The Trump administration lifted a decades-old ban on Wednesday that had prohibited U.S. taxpayer funding for Israeli scientific research conducted in Jewish settlements in West Bank.
With Tuesday’s U.S. election approaching, President Donald Trump’s move was praised by Israeli Prime Minister Benjamin Netanyahu and could resonate with Christian voters who support Israeli settlement in the West Bank.
The West Bank settlement of Ariel, the site of an Israeli university, was chosen as the venue for a ceremony opening a new avenue of U.S. scientific cooperation with Israeli researchers.
Palestinians, who seek the West Bank for a future state, said the move made Washington complicit in what they termed Israel’s illegal settlement enterprise.
In Ariel, Netanyahu and David Friedman, the U.S. ambassador to Israel, revised three agreements reached between 1972 and 1977, enabling researchers in settlements to apply for U.S. government funds. They also signed a new scientific and technology cooperation accord.
Under the now-lifted prohibition, research money for Israelis could not be distributed in areas such as the West Bank that Israel captured in the 1967 Middle East war.

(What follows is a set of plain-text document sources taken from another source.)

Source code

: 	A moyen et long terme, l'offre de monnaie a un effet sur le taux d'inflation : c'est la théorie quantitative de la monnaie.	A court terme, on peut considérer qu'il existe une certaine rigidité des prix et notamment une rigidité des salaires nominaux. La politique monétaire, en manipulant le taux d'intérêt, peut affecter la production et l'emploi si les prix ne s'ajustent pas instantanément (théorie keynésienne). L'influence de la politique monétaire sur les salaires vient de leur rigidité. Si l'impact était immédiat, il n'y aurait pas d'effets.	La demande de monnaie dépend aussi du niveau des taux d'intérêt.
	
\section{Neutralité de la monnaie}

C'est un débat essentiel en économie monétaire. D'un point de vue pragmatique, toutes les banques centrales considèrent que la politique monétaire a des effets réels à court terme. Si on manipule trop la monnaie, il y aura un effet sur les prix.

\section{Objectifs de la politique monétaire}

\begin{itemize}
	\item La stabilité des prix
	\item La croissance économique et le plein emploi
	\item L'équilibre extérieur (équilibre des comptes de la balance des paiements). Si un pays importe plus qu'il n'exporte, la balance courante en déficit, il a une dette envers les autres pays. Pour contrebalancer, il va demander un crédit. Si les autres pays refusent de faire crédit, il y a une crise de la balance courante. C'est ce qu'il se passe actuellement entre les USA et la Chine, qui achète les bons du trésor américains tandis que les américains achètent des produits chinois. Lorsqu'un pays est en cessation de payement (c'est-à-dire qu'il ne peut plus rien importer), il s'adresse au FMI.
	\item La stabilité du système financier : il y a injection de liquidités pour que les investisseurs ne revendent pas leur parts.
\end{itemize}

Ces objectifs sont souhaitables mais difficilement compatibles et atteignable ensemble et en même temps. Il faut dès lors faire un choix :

“The Trump vision … opens Judea and Samaria to academic, commercial and scientific engagement with the United States,” Netanyahu said at the ceremony in Ariel, using biblical names for West Bank territory.

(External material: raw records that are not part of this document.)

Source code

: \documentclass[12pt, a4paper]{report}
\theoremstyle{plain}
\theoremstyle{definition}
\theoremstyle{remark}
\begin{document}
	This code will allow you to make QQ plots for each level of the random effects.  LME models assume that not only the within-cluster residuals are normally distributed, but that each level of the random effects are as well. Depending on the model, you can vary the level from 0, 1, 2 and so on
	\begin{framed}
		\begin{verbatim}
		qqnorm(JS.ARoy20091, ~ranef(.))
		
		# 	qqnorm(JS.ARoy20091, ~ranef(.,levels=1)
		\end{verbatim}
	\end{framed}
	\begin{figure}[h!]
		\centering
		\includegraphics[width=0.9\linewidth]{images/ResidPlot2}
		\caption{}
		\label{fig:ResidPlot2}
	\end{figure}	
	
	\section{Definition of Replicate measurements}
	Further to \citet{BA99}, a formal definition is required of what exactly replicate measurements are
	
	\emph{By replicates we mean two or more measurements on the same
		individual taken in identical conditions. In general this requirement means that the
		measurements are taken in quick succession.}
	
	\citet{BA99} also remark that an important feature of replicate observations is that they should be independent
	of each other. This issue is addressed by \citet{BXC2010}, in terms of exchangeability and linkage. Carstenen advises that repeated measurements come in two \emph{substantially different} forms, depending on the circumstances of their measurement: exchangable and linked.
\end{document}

“This is an important victory against all those who seek to delegitimise everything Israeli beyond the 1967 lines.”
Friedman said $1.4 billion had been invested by three U.S.-Israeli research cooperation funds since 1972.

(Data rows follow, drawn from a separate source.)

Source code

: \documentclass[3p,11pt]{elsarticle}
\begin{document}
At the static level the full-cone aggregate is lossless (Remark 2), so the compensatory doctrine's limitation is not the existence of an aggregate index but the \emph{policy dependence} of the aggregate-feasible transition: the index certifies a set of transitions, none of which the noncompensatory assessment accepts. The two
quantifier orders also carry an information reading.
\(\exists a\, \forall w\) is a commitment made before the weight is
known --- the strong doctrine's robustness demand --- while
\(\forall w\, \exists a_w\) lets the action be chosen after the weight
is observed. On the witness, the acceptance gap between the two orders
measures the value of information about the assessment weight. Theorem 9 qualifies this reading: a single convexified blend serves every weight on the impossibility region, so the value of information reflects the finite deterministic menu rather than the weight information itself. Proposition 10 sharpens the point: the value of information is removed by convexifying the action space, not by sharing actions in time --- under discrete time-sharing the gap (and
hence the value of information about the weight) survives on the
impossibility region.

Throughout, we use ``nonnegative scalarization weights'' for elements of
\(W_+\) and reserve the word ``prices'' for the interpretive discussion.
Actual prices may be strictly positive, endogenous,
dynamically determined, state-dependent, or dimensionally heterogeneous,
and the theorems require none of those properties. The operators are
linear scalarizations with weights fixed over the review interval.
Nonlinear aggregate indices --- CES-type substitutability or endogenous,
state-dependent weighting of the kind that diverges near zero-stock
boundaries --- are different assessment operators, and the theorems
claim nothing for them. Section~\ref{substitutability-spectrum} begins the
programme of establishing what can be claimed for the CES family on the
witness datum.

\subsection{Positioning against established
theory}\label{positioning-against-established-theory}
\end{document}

The Trump administration last year effectively backed Israel’s right to build West Bank settlements by abandoning a long-held U.S. position that they were “inconsistent with international law”.
At the ceremony, Netanyahu again praised Trump for his “successful approach to bringing peace to our region”, citing U.S.-brokered deals for diplomatic relations between Israel and several Arab states.